Sound walls are utilized for mitigating ambient noise caused by traffic or industrial and commercial activities. Sound wall foundations are typically subject to large lateral load and bending moment produced by wind. Drilled shafts are conventionally used as foundations for sound walls, which can be constructed to provide significant lateral resistance. Using H-piles as an alternative can provide faster installation and immediate utilization, however, they may lack the required stiffness to adequately support these forces. To address this, a modified H-Pile concept was developed which includes one or two plates welded along the pile web to increase the pile-soil surface area perpendicular to lateral loading thus increasing its resistance. In addition, using steel piles improves the sustainability of the system. Used steel is manufactured using two processes BOF and EAF. The recycled content ranges from 37% to 89%.
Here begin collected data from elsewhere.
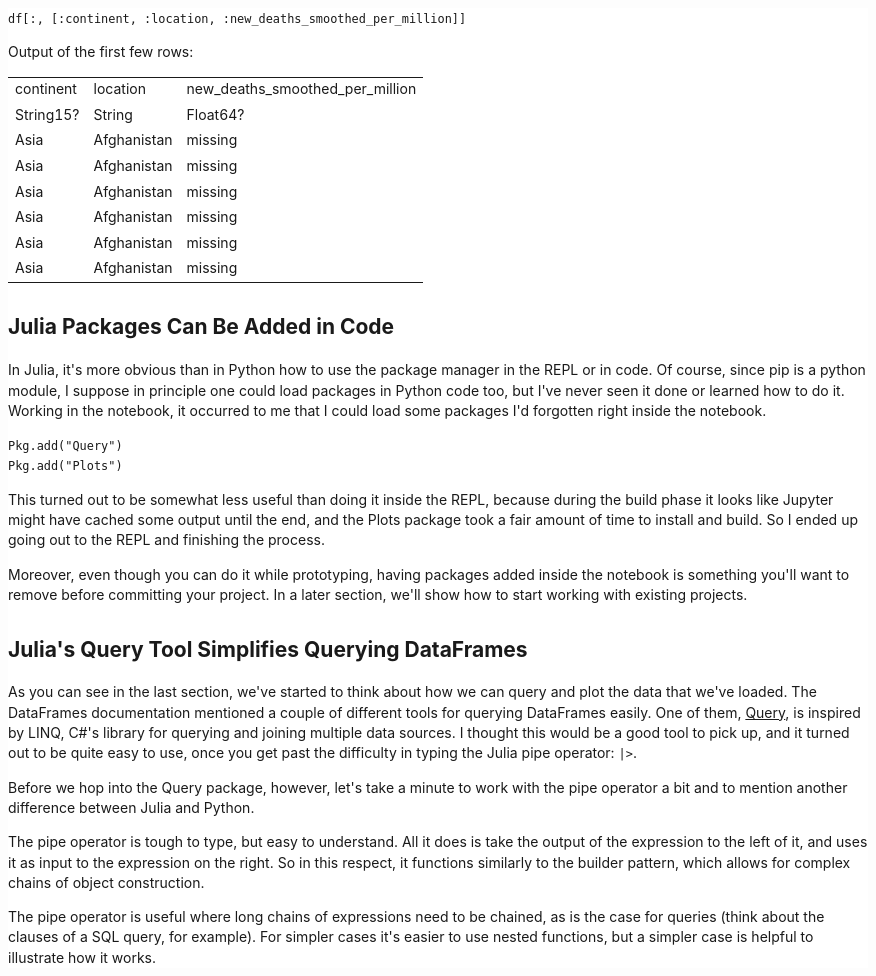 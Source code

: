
 ```
df[:, [:continent, :location, :new_deaths_smoothed_per_million]]
```

  
Output of the first few rows:

<table><tbody><tr><td>continent</td><td>location</td><td>new_deaths_smoothed_per_million</td></tr><tr><td>String15?</td><td>String</td><td>Float64?</td></tr><tr><td>Asia</td><td>Afghanistan</td><td>missing</td></tr><tr><td>Asia</td><td>Afghanistan</td><td>missing</td></tr><tr><td>Asia</td><td>Afghanistan</td><td>missing</td></tr><tr><td>Asia</td><td>Afghanistan</td><td>missing</td></tr><tr><td>Asia</td><td>Afghanistan</td><td>missing</td></tr><tr><td>Asia</td><td>Afghanistan</td><td>missing</td></tr></tbody></table>

## Julia Packages Can Be Added in Code

In Julia, it's more obvious than in Python how to use the package manager in the REPL or in code. Of course, since pip is a python module, I suppose in principle one could load packages in Python code too, but I've never seen it done or learned how to do it. Working in the notebook, it occurred to me that I could load some packages I'd forgotten right inside the notebook.

```
Pkg.add("Query")
Pkg.add("Plots")
```

This turned out to be somewhat less useful than doing it inside the REPL, because during the build phase it looks like Jupyter might have cached some output until the end, and the Plots package took a fair amount of time to install and build. So I ended up going out to the REPL and finishing the process.  
  
Moreover, even though you can do it while prototyping, having packages added inside the notebook is something you'll want to remove before committing your project. In a later section, we'll show how to start working with existing projects.

## Julia's Query Tool Simplifies Querying DataFrames

As you can see in the last section, we've started to think about how we can query and plot the data that we've loaded. The DataFrames documentation mentioned a couple of different tools for querying DataFrames easily. One of them, [Query](https://github.com/queryverse/Query.jl), is inspired by LINQ, C#'s library for querying and joining multiple data sources. I thought this would be a good tool to pick up, and it turned out to be quite easy to use, once you get past the difficulty in typing the Julia pipe operator: `|>`.

Before we hop into the Query package, however, let's take a minute to work with the pipe operator a bit and to mention another difference between Julia and Python.

The pipe operator is tough to type, but easy to understand. All it does is take the output of the expression to the left of it, and uses it as input to the expression on the right. So in this respect, it functions similarly to the builder pattern, which allows for complex chains of object construction.

The pipe operator is useful where long chains of expressions need to be chained, as is the case for queries (think about the clauses of a SQL query, for example). For simpler cases it's easier to use nested functions, but a simpler case is helpful to illustrate how it works.
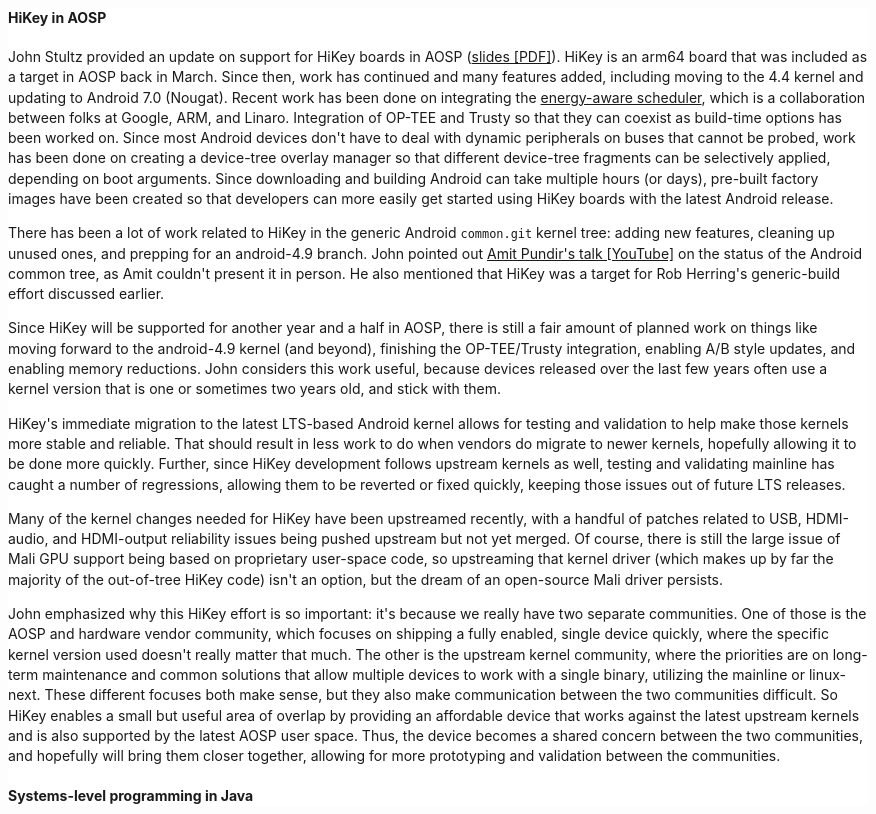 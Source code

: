 #### HiKey in AOSP

John Stultz provided an update on support for HiKey boards in AOSP ([slides [PDF]](https://www.linuxplumbersconf.org/2016/ocw//system/presentations/3669/original/HiKey%20in%20AOSP%20-%20Update.pdf)). HiKey is an arm64 board that was included as a target in AOSP back in March. Since then, work has continued and many features added, including moving to the 4.4 kernel and updating to Android 7.0 (Nougat). Recent work has been done on integrating the [energy-aware scheduler](/Articles/706374/), which is a collaboration between folks at Google, ARM, and Linaro. Integration of OP-TEE and Trusty so that they can coexist as build-time options has been worked on. Since most Android devices don't have to deal with dynamic peripherals on buses that cannot be probed, work has been done on creating a device-tree overlay manager so that different device-tree fragments can be selectively applied, depending on boot arguments. Since downloading and building Android can take multiple hours (or days), pre-built factory images have been created so that developers can more easily get started using HiKey boards with the latest Android release. 

There has been a lot of work related to HiKey in the generic Android `common.git` kernel tree: adding new features, cleaning up unused ones, and prepping for an android-4.9 branch. John pointed out [Amit Pundir's talk [YouTube]](https://www.youtube.com/watch?v=IX14Y6IG4Aw) on the status of the Android common tree, as Amit couldn't present it in person. He also mentioned that HiKey was a target for Rob Herring's generic-build effort discussed earlier. 

Since HiKey will be supported for another year and a half in AOSP, there is still a fair amount of planned work on things like moving forward to the android-4.9 kernel (and beyond), finishing the OP-TEE/Trusty integration, enabling A/B style updates, and enabling memory reductions. John considers this work useful, because devices released over the last few years often use a kernel version that is one or sometimes two years old, and stick with them. 

HiKey's immediate migration to the latest LTS-based Android kernel allows for testing and validation to help make those kernels more stable and reliable. That should result in less work to do when vendors do migrate to newer kernels, hopefully allowing it to be done more quickly. Further, since HiKey development follows upstream kernels as well, testing and validating mainline has caught a number of regressions, allowing them to be reverted or fixed quickly, keeping those issues out of future LTS releases. 

Many of the kernel changes needed for HiKey have been upstreamed recently, with a handful of patches related to USB, HDMI-audio, and HDMI-output reliability issues being pushed upstream but not yet merged. Of course, there is still the large issue of Mali GPU support being based on proprietary user-space code, so upstreaming that kernel driver (which makes up by far the majority of the out-of-tree HiKey code) isn't an option, but the dream of an open-source Mali driver persists. 

John emphasized why this HiKey effort is so important: it's because we really have two separate communities. One of those is the AOSP and hardware vendor community, which focuses on shipping a fully enabled, single device quickly, where the specific kernel version used doesn't really matter that much. The other is the upstream kernel community, where the priorities are on long-term maintenance and common solutions that allow multiple devices to work with a single binary, utilizing the mainline or linux-next. These different focuses both make sense, but they also make communication between the two communities difficult. So HiKey enables a small but useful area of overlap by providing an affordable device that works against the latest upstream kernels and is also supported by the latest AOSP user space. Thus, the device becomes a shared concern between the two communities, and hopefully will bring them closer together, allowing for more prototyping and validation between the communities. 

#### Systems-level programming in Java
A full-scale pile load testing program comprising monotonic and cyclic lateral load tests was performed on fourteen steel piles including unmodified steel piles to comparatively evaluate the influence of adding plates to H-piles. Two drilled shafts were also tested as a baseline to compare current practice against the proposed system.
A numerical model was developed with LPILE which was calibrated and validated using the experimental results and then used to conduct a parametric study considering different plate dimensions and a range of practical soil conditions. A second numerical model was developed using GSNAP to extend the cyclic lateral load analysis to simulate higher loads and more load cycles.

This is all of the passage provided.